私費の親睦団体である道の本庁各部の部課長会が政治家のパーティー券を購入していたことが北海道新聞で何度か報道されている。
道によると2024年度に少なくとも22枚購入していたという。


不正経理の背景には、役所には接待費のような予算は無く、当時、出始めた携帯パソコンのような高価な備品の購入予算も少ないこと等があった。
そのため、旅費予算を架空の出張(カラ出張)により現金化して手当てしていたが、これが〝官官接待〟として毎朝のように新聞、テレビで報道され、社会の指弾を浴びた。

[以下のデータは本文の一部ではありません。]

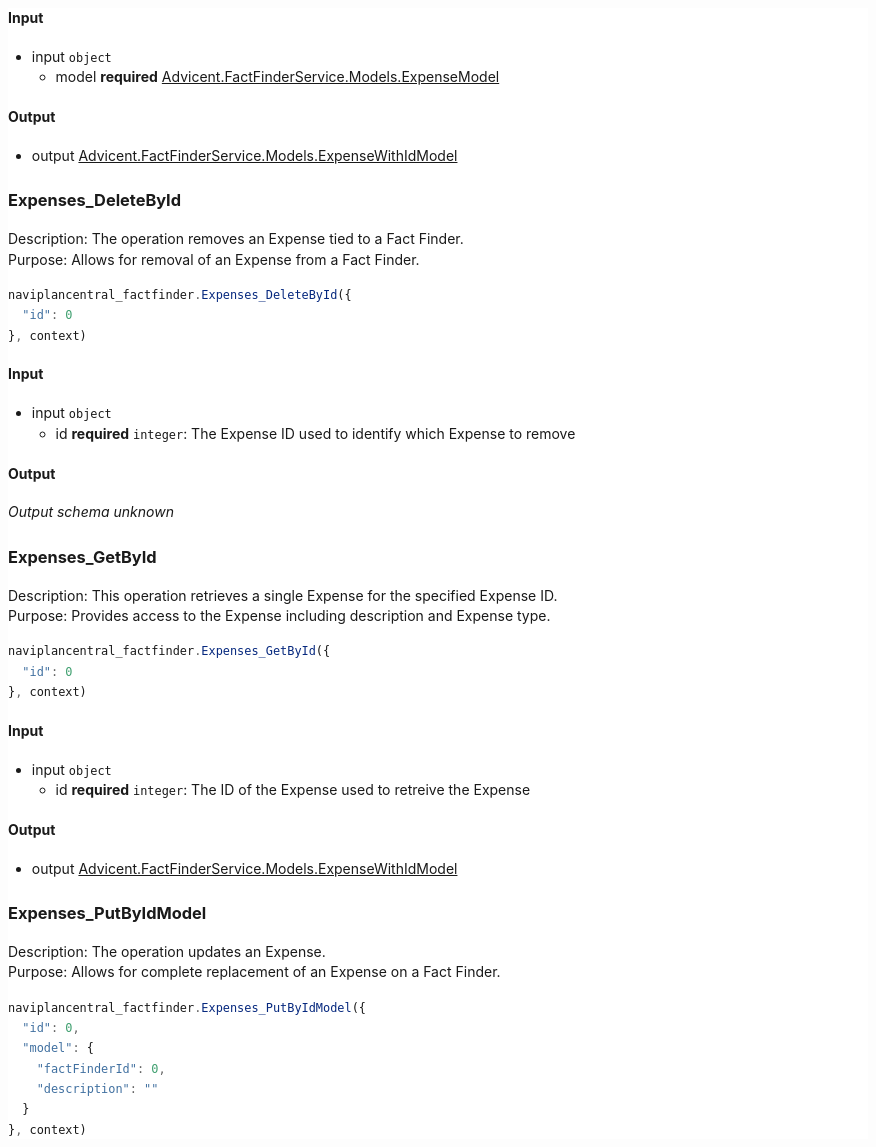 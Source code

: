 #### Input
* input `object`
  * model **required** [Advicent.FactFinderService.Models.ExpenseModel](#advicent.factfinderservice.models.expensemodel)

#### Output
* output [Advicent.FactFinderService.Models.ExpenseWithIdModel](#advicent.factfinderservice.models.expensewithidmodel)

### Expenses_DeleteById
Description: The operation removes an Expense tied to a Fact Finder.<br />
              Purpose: Allows for removal of an Expense from a Fact Finder.


```js
naviplancentral_factfinder.Expenses_DeleteById({
  "id": 0
}, context)
```

#### Input
* input `object`
  * id **required** `integer`: The Expense ID used to identify which Expense to remove

#### Output
*Output schema unknown*

### Expenses_GetById
Description: This operation retrieves a single Expense for the specified Expense ID.<br />
              Purpose: Provides access to the Expense including description and Expense type.


```js
naviplancentral_factfinder.Expenses_GetById({
  "id": 0
}, context)
```

#### Input
* input `object`
  * id **required** `integer`: The ID of the Expense used to retreive the Expense

#### Output
* output [Advicent.FactFinderService.Models.ExpenseWithIdModel](#advicent.factfinderservice.models.expensewithidmodel)

### Expenses_PutByIdModel
Description: The operation updates an Expense.<br />
              Purpose: Allows for complete replacement of an Expense on a Fact Finder.


```js
naviplancentral_factfinder.Expenses_PutByIdModel({
  "id": 0,
  "model": {
    "factFinderId": 0,
    "description": ""
  }
}, context)
```
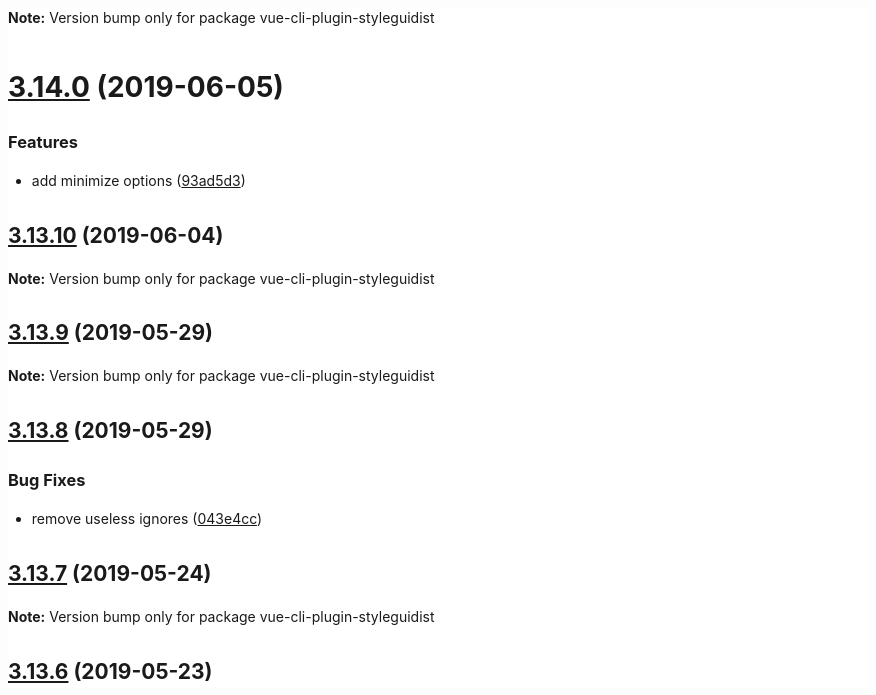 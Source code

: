 **Note:** Version bump only for package vue-cli-plugin-styleguidist





# [3.14.0](https://github.com/vue-styleguidist/vue-styleguidist/compare/v3.13.10...v3.14.0) (2019-06-05)


### Features

* add minimize options ([93ad5d3](https://github.com/vue-styleguidist/vue-styleguidist/commit/93ad5d3))





## [3.13.10](https://github.com/vue-styleguidist/vue-styleguidist/compare/v3.13.9...v3.13.10) (2019-06-04)

**Note:** Version bump only for package vue-cli-plugin-styleguidist





## [3.13.9](https://github.com/vue-styleguidist/vue-styleguidist/compare/v3.13.8...v3.13.9) (2019-05-29)

**Note:** Version bump only for package vue-cli-plugin-styleguidist





## [3.13.8](https://github.com/vue-styleguidist/vue-styleguidist/compare/v3.13.7...v3.13.8) (2019-05-29)


### Bug Fixes

* remove useless ignores ([043e4cc](https://github.com/vue-styleguidist/vue-styleguidist/commit/043e4cc))





## [3.13.7](https://github.com/vue-styleguidist/vue-styleguidist/compare/v3.13.6...v3.13.7) (2019-05-24)

**Note:** Version bump only for package vue-cli-plugin-styleguidist





## [3.13.6](https://github.com/vue-styleguidist/vue-styleguidist/compare/v3.13.5...v3.13.6) (2019-05-23)
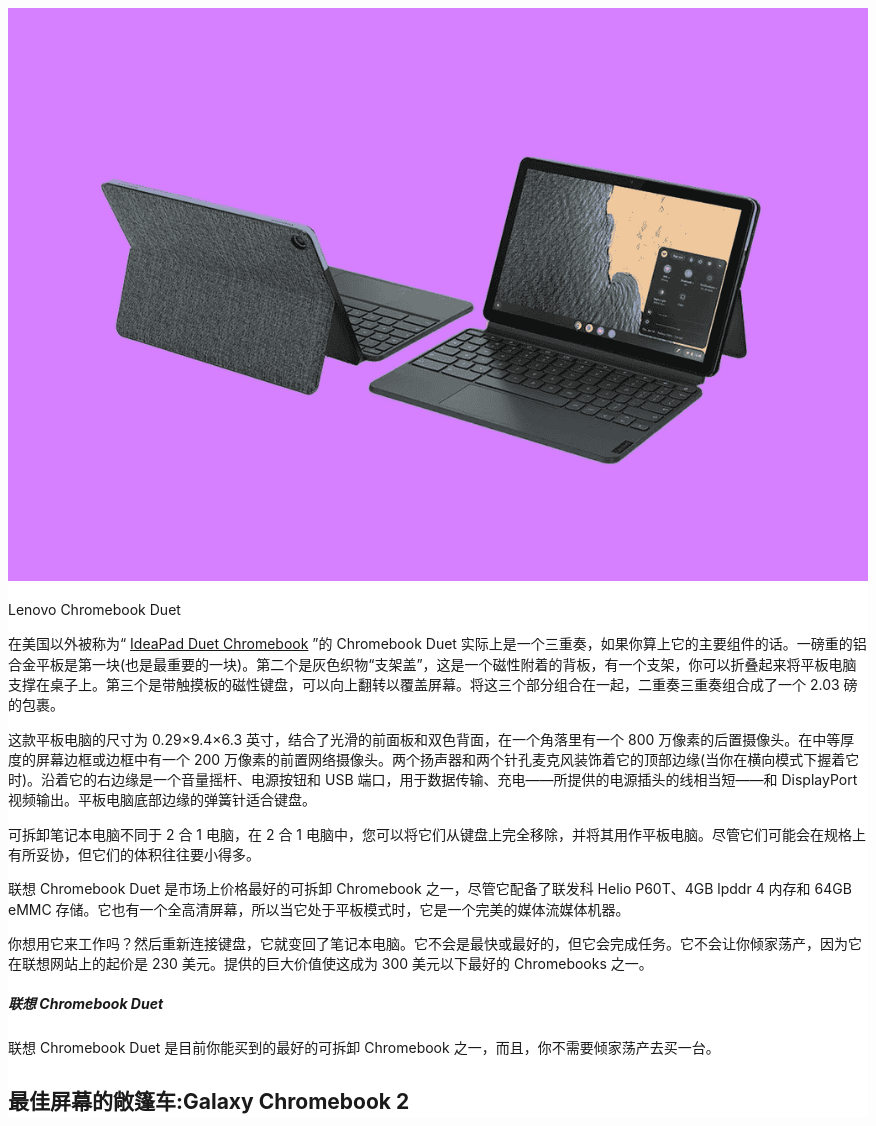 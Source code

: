  <picture>![The Lenovo Chromebook Duet is one of the best detachable Chromebooks you can buy today, and what's more, you're not going to need to break the bank to pick one up.](img/d4907130898c5250f594d5bce570d440.png)</picture> 

Lenovo Chromebook Duet

在美国以外被称为“ [IdeaPad Duet Chromebook](https://www.xda-developers.com/lenovo-ideapad-duet-3-chromebook-review/) ”的 Chromebook Duet 实际上是一个三重奏，如果你算上它的主要组件的话。一磅重的铝合金平板是第一块(也是最重要的一块)。第二个是灰色织物“支架盖”，这是一个磁性附着的背板，有一个支架，你可以折叠起来将平板电脑支撑在桌子上。第三个是带触摸板的磁性键盘，可以向上翻转以覆盖屏幕。将这三个部分组合在一起，二重奏三重奏组合成了一个 2.03 磅的包裹。

这款平板电脑的尺寸为 0.29×9.4×6.3 英寸，结合了光滑的前面板和双色背面，在一个角落里有一个 800 万像素的后置摄像头。在中等厚度的屏幕边框或边框中有一个 200 万像素的前置网络摄像头。两个扬声器和两个针孔麦克风装饰着它的顶部边缘(当你在横向模式下握着它时)。沿着它的右边缘是一个音量摇杆、电源按钮和 USB 端口，用于数据传输、充电——所提供的电源插头的线相当短——和 DisplayPort 视频输出。平板电脑底部边缘的弹簧针适合键盘。

可拆卸笔记本电脑不同于 2 合 1 电脑，在 2 合 1 电脑中，您可以将它们从键盘上完全移除，并将其用作平板电脑。尽管它们可能会在规格上有所妥协，但它们的体积往往要小得多。

联想 Chromebook Duet 是市场上价格最好的可拆卸 Chromebook 之一，尽管它配备了联发科 Helio P60T、4GB lpddr 4 内存和 64GB eMMC 存储。它也有一个全高清屏幕，所以当它处于平板模式时，它是一个完美的媒体流媒体机器。

你想用它来工作吗？然后重新连接键盘，它就变回了笔记本电脑。它不会是最快或最好的，但它会完成任务。它不会让你倾家荡产，因为它在联想网站上的起价是 230 美元。提供的巨大价值使这成为 300 美元以下最好的 Chromebooks 之一。

##### 联想 Chromebook Duet

联想 Chromebook Duet 是目前你能买到的最好的可拆卸 Chromebook 之一，而且，你不需要倾家荡产去买一台。

## 最佳屏幕的敞篷车:Galaxy Chromebook 2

全庁を挙げて調査し、管理職は数年に亘って返還すべき不正経理額として30億円くらいを毎月の給料から返済した。


当時、再発防止のための文書がいくつか出た。
1996年2月の〝改善プログラム〟ではパーティ券の購入は一切禁止したはずだし、会議の後の懇親の場の参加についても、領収書はもとより、参加費の上限、集まりの態様などについて事細かく定められ、出欠の判断に迷うものは新たに設置された担当部署へ適否を照会し、事後報告も義務付けされていた。
かなり神経質になって対応していた記憶がある。

報道によると、鈴木知事は〝改善プログラム〟は「不正経理の改善に向けて取り組むための方針」との認識を示し、1995年12月と2020年10月に発出した通達が「内規」であり、ここには部課長会のパーティ券購入に関する規定は無いので内規違反ではないとの見解から「全庁調査は考えていない」という。


しかし、無理があるのではないか。
役所は通常、政策など何かを行う時にはまず関係法令に照らし、基本的な内容が実施要綱により定められ、具体的には実施要領、さらに補足するものとして事務連絡が発出され、これらを一体的に運用して取り進められる。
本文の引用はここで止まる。